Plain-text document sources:
::::
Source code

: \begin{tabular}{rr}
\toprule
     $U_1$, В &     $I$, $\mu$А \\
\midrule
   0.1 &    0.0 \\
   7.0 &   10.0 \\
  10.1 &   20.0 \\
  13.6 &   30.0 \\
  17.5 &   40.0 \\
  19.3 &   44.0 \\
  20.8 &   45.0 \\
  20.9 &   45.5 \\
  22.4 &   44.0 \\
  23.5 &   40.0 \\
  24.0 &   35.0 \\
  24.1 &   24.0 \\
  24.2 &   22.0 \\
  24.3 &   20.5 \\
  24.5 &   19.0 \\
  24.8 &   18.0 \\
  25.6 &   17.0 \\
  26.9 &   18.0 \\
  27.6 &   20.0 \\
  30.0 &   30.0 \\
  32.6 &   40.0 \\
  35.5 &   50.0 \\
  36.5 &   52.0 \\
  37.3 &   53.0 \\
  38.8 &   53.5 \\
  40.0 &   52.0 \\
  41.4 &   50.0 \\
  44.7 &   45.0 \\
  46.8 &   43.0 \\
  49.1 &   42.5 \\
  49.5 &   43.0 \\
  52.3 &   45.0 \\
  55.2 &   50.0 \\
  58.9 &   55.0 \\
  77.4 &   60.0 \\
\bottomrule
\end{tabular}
::::
**Your objective**. All of the entries must be quoted exactly; please include each one.

**Solved exercise**.
Source code

: \begin{tabular}{rr}
\toprule
     $U_1$, В &     $I$, $\mu$А \\
\midrule
   0.1 &    0.0 \\
   7.0 &   10.0 \\
  10.1 &   20.0 \\
  13.6 &   30.0 \\
  17.5 &   40.0 \\
  19.3 &   44.0 \\
  20.8 &   45.0 \\
  20.9 &   45.5 \\
  22.4 &   44.0 \\
  23.5 &   40.0 \\
  24.0 &   35.0 \\
  24.1 &   24.0 \\
  24.2 &   22.0 \\
  24.3 &   20.5 \\
  24.5 &   19.0 \\
  24.8 &   18.0 \\
  25.6 &   17.0 \\
  26.9 &   18.0 \\
  27.6 &   20.0 \\
  30.0 &   30.0 \\
  32.6 &   40.0 \\
  35.5 &   50.0 \\
  36.5 &   52.0 \\
  37.3 &   53.0 \\
  38.8 &   53.5 \\
  40.0 &   52.0 \\
  41.4 &   50.0 \\
  44.7 &   45.0 \\
  46.8 &   43.0 \\
  49.1 &   42.5 \\
  49.5 &   43.0 \\
  52.3 &   45.0 \\
  55.2 &   50.0 \\
  58.9 &   55.0 \\
  77.4 &   60.0 \\
\bottomrule
\end{tabular}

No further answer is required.